- [About this exercise]
Filter the entries and keep only the lines where the string "shows" appears.
Start of Listed records
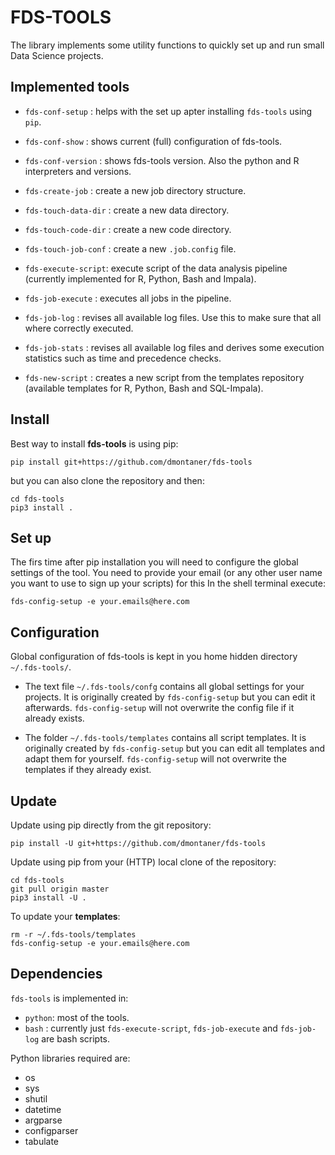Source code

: 


FDS-TOOLS
================================================================================

The library implements some utility functions to
quickly set up and run small Data Science projects.


Implemented tools
--------------------------------------------------------------------------------

- `fds-conf-setup`   : helps with the set up apter installing `fds-tools` using `pip`.
- `fds-conf-show`    : shows current (full) configuration of fds-tools.
- `fds-conf-version` : shows fds-tools version. Also the python and R interpreters and versions.

- `fds-create-job`     : create a new job directory structure.
- `fds-touch-data-dir` : create a new data directory.
- `fds-touch-code-dir` : create a new code directory.
- `fds-touch-job-conf` : create a new `.job.config` file.

- `fds-execute-script`: execute script of the data analysis pipeline (currently implemented for R, Python, Bash and Impala).

- `fds-job-execute`   : executes all jobs in the pipeline.
- `fds-job-log`       : revises all available log files. Use this to make sure that all where correctly executed.
- `fds-job-stats`     : revises all available log files and derives some execution statistics such as time and precedence checks.

- `fds-new-script`    : creates a new script from the templates repository (available templates for R, Python, Bash and SQL-Impala).


Install
--------------------------------------------------------------------------------

Best way to install __fds-tools__ is using pip:


    pip install git+https://github.com/dmontaner/fds-tools


but you can also clone the repository and then:

    cd fds-tools
    pip3 install .


Set up
--------------------------------------------------------------------------------

The firs time after pip installation you will need to configure the global settings of the tool.
You need to provide your email (or any other user name you want to use to sign up your scripts) for this
In the shell terminal execute:

    fds-config-setup -e your.emails@here.com


Configuration
--------------------------------------------------------------------------------

Global configuration of fds-tools is kept in you home hidden directory `~/.fds-tools/`.

- The text file `~/.fds-tools/confg` contains all global settings for your projects. 
  It is originally created by `fds-config-setup` but you can edit it afterwards.
  `fds-config-setup` will not overwrite the config file if it already exists.

- The folder `~/.fds-tools/templates` contains all script templates.
  It is originally created by `fds-config-setup` but you can edit all templates and adapt them for yourself.
  `fds-config-setup` will not overwrite the templates if they already exist.


Update
--------------------------------------------------------------------------------

Update using pip directly from the git repository:

    pip install -U git+https://github.com/dmontaner/fds-tools

Update using pip from your (HTTP) local clone of the repository:

    cd fds-tools
    git pull origin master
    pip3 install -U .

To update your __templates__:

    rm -r ~/.fds-tools/templates
    fds-config-setup -e your.emails@here.com


Dependencies
--------------------------------------------------------------------------------

`fds-tools` is implemented in:

- `python`: most of the tools.
- `bash`  : currently just `fds-execute-script`, `fds-job-execute` and `fds-job-log` are bash scripts.


Python libraries required are:

- os
- sys
- shutil
- datetime
- argparse
- configparser
- tabulate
End of Listed records
- [Solution to this exercise]
- `fds-conf-show`    : shows current (full) configuration of fds-tools.
- `fds-conf-version` : shows fds-tools version. Also the python and R interpreters and versions.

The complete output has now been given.